_About this task_
Where the records hold the string "DlFileID", show the whole line it sits on.

_Data for this task_
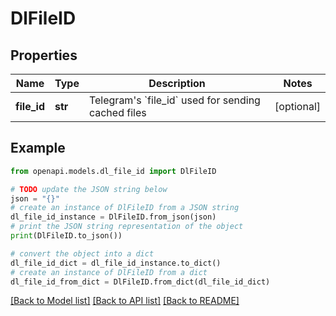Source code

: # DlFileID


## Properties

Name | Type | Description | Notes
------------ | ------------- | ------------- | -------------
**file_id** | **str** | Telegram&#39;s &#x60;file_id&#x60; used for sending cached files  | [optional] 

## Example

```python
from openapi.models.dl_file_id import DlFileID

# TODO update the JSON string below
json = "{}"
# create an instance of DlFileID from a JSON string
dl_file_id_instance = DlFileID.from_json(json)
# print the JSON string representation of the object
print(DlFileID.to_json())

# convert the object into a dict
dl_file_id_dict = dl_file_id_instance.to_dict()
# create an instance of DlFileID from a dict
dl_file_id_from_dict = DlFileID.from_dict(dl_file_id_dict)
```
[[Back to Model list]](../README.md#documentation-for-models) [[Back to API list]](../README.md#documentation-for-api-endpoints) [[Back to README]](../README.md)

_Exercise output_
: # DlFileID
from openapi.models.dl_file_id import DlFileID
# create an instance of DlFileID from a JSON string
dl_file_id_instance = DlFileID.from_json(json)
print(DlFileID.to_json())
# create an instance of DlFileID from a dict
dl_file_id_from_dict = DlFileID.from_dict(dl_file_id_dict)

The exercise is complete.